◆ Problem to solve
Below are records with pictures in them; print them exactly, omitting the pictures.

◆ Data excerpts

━━━━━━━━━━

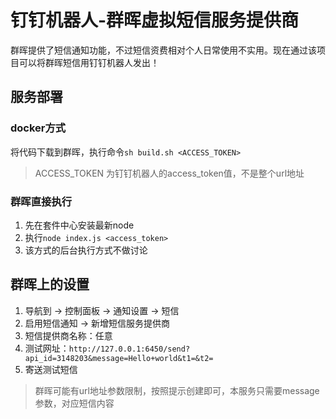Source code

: # 钉钉机器人-群晖虚拟短信服务提供商

群晖提供了短信通知功能，不过短信资费相对个人日常使用不实用。现在通过该项目可以将群晖短信用钉钉机器人发出！

## 服务部署

### docker方式

将代码下载到群晖，执行命令`sh build.sh <ACCESS_TOKEN>`

> ACCESS_TOKEN 为钉钉机器人的access_token值，不是整个url地址

### 群晖直接执行

1. 先在套件中心安装最新node
2. 执行`node index.js <access_token>`
3. 该方式的后台执行方式不做讨论

## 群晖上的设置

1. 导航到 -> 控制面板 -> 通知设置 -> 短信
2. 启用短信通知 -> 新增短信服务提供商
3. 短信提供商名称：任意
4. 测试网址：`http://127.0.0.1:6450/send?api_id=3148203&message=Hello+world&t1=&t2=`
5. 寄送测试短信

> 群晖可能有url地址参数限制，按照提示创建即可，本服务只需要message参数，对应短信内容
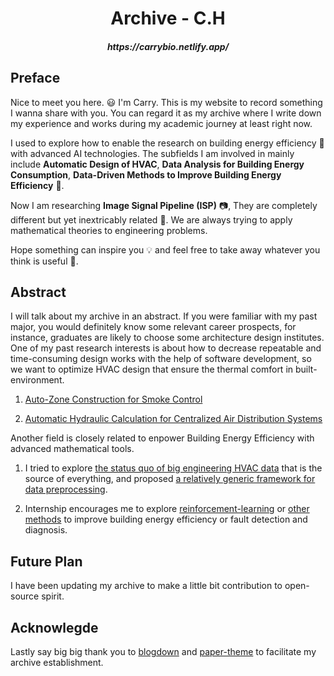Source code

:<div align="center">
<h1>Archive - C.H</h1>
<h5>https://carrybio.netlify.app/</h5>
</div>

## Preface

Nice to meet you here. :smiley: I'm Carry. This is my website to record something I wanna share with you. You can regard it as my archive where I write down my experience and works during my academic journey at least right now. 

I used to explore how to enable the research on building energy efficiency :house_with_garden: with advanced AI technologies. The subfields I am involved in mainly include **Automatic Design of HVAC**, **Data Analysis for Building Energy Consumption**, **Data-Driven Methods to Improve Building Energy Efficiency** :office:. 

Now I am researching **Image Signal Pipeline (ISP)** :camera:, They are completely different but yet inextricably related :monocle_face:. We are always trying to apply mathematical theories to engineering problems. 

Hope something can inspire you :bulb: and feel free to take away whatever you think is useful :brain:.

## Abstract

I will talk about my archive in an abstract. If you were familiar with my past major, you would definitely know some relevant career prospects, for instance, graduates are likely to choose some architecture design institutes. One of my past research interests is about how to decrease repeatable and time-consuming design works with the help of software development, so we want to optimize HVAC design that ensure the thermal comfort in built-environment. 

1. [Auto-Zone Construction for Smoke Control](https://carrybio.netlify.app/posts/blog9/)

2. [Automatic Hydraulic Calculation for Centralized Air Distribution Systems](https://carrybio.netlify.app/posts/blog10/)

Another field is closely related to enpower Building Energy Efficiency with advanced mathematical tools.

1. I tried to explore [the status quo of big engineering HVAC data](https://carrybio.netlify.app/posts/blog11/) that is the source of everything, and proposed [a relatively generic framework for data preprocessing](https://carrybio.netlify.app/posts/blog15/).

2. Internship encourages me to explore [reinforcement-learning](https://carrybio.netlify.app/posts/blog14/) or [other methods](https://carrybio.netlify.app/posts/blog13/) to improve building energy efficiency or fault detection and diagnosis.

## Future Plan

I have been updating my archive to make a little bit contribution to open-source spirit. 

## Acknowlegde

Lastly say big big thank you to [blogdown](https://bookdown.org/yihui/blogdown/) and [paper-theme](https://github.com/nanxiaobei/hugo-paper) to facilitate my archive establishment. 
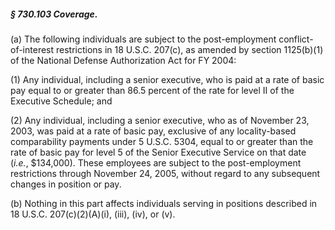 ##### § 730.103 Coverage. #####

(a) The following individuals are subject to the post-employment conflict-of-interest restrictions in 18 U.S.C. 207(c), as amended by section 1125(b)(1) of the National Defense Authorization Act for FY 2004:

(1) Any individual, including a senior executive, who is paid at a rate of basic pay equal to or greater than 86.5 percent of the rate for level II of the Executive Schedule; and

(2) Any individual, including a senior executive, who as of November 23, 2003, was paid at a rate of basic pay, exclusive of any locality-based comparability payments under 5 U.S.C. 5304, equal to or greater than the rate of basic pay for level 5 of the Senior Executive Service on that date (*i.e.*, $134,000). These employees are subject to the post-employment restrictions through November 24, 2005, without regard to any subsequent changes in position or pay.

(b) Nothing in this part affects individuals serving in positions described in 18 U.S.C. 207(c)(2)(A)(i), (iii), (iv), or (v).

━━━━━━━━━━

◆ Answer space
Source code

: # 钉钉机器人-群晖虚拟短信服务提供商

群晖提供了短信通知功能，不过短信资费相对个人日常使用不实用。现在通过该项目可以将群晖短信用钉钉机器人发出！

## 服务部署

### docker方式

将代码下载到群晖，执行命令`sh build.sh <ACCESS_TOKEN>`

> ACCESS_TOKEN 为钉钉机器人的access_token值，不是整个url地址

### 群晖直接执行

1. 先在套件中心安装最新node
2. 执行`node index.js <access_token>`
3. 该方式的后台执行方式不做讨论

## 群晖上的设置

1. 导航到 -> 控制面板 -> 通知设置 -> 短信
2. 启用短信通知 -> 新增短信服务提供商
3. 短信提供商名称：任意
4. 测试网址：`http://127.0.0.1:6450/send?api_id=3148203&message=Hello+world&t1=&t2=`
5. 寄送测试短信

> 群晖可能有url地址参数限制，按照提示创建即可，本服务只需要message参数，对应短信内容
Source code

:<div align="center">
<h1>Archive - C.H</h1>
<h5>https://carrybio.netlify.app/</h5>
</div>

## Preface

Nice to meet you here. :smiley: I'm Carry. This is my website to record something I wanna share with you. You can regard it as my archive where I write down my experience and works during my academic journey at least right now. 

I used to explore how to enable the research on building energy efficiency :house_with_garden: with advanced AI technologies. The subfields I am involved in mainly include **Automatic Design of HVAC**, **Data Analysis for Building Energy Consumption**, **Data-Driven Methods to Improve Building Energy Efficiency** :office:. 

Now I am researching **Image Signal Pipeline (ISP)** :camera:, They are completely different but yet inextricably related :monocle_face:. We are always trying to apply mathematical theories to engineering problems. 

Hope something can inspire you :bulb: and feel free to take away whatever you think is useful :brain:.

## Abstract

I will talk about my archive in an abstract. If you were familiar with my past major, you would definitely know some relevant career prospects, for instance, graduates are likely to choose some architecture design institutes. One of my past research interests is about how to decrease repeatable and time-consuming design works with the help of software development, so we want to optimize HVAC design that ensure the thermal comfort in built-environment. 

1. [Auto-Zone Construction for Smoke Control](https://carrybio.netlify.app/posts/blog9/)

2. [Automatic Hydraulic Calculation for Centralized Air Distribution Systems](https://carrybio.netlify.app/posts/blog10/)

Another field is closely related to enpower Building Energy Efficiency with advanced mathematical tools.

1. I tried to explore [the status quo of big engineering HVAC data](https://carrybio.netlify.app/posts/blog11/) that is the source of everything, and proposed [a relatively generic framework for data preprocessing](https://carrybio.netlify.app/posts/blog15/).

2. Internship encourages me to explore [reinforcement-learning](https://carrybio.netlify.app/posts/blog14/) or [other methods](https://carrybio.netlify.app/posts/blog13/) to improve building energy efficiency or fault detection and diagnosis.

## Future Plan

I have been updating my archive to make a little bit contribution to open-source spirit. 

## Acknowlegde

Lastly say big big thank you to [blogdown](https://bookdown.org/yihui/blogdown/) and [paper-theme](https://github.com/nanxiaobei/hugo-paper) to facilitate my archive establishment. 
 ##### § 730.103 Coverage. #####

(a) The following individuals are subject to the post-employment conflict-of-interest restrictions in 18 U.S.C. 207(c), as amended by section 1125(b)(1) of the National Defense Authorization Act for FY 2004:

(1) Any individual, including a senior executive, who is paid at a rate of basic pay equal to or greater than 86.5 percent of the rate for level II of the Executive Schedule; and

(2) Any individual, including a senior executive, who as of November 23, 2003, was paid at a rate of basic pay, exclusive of any locality-based comparability payments under 5 U.S.C. 5304, equal to or greater than the rate of basic pay for level 5 of the Senior Executive Service on that date (*i.e.*, $134,000). These employees are subject to the post-employment restrictions through November 24, 2005, without regard to any subsequent changes in position or pay.

(b) Nothing in this part affects individuals serving in positions described in 18 U.S.C. 207(c)(2)(A)(i), (iii), (iv), or (v).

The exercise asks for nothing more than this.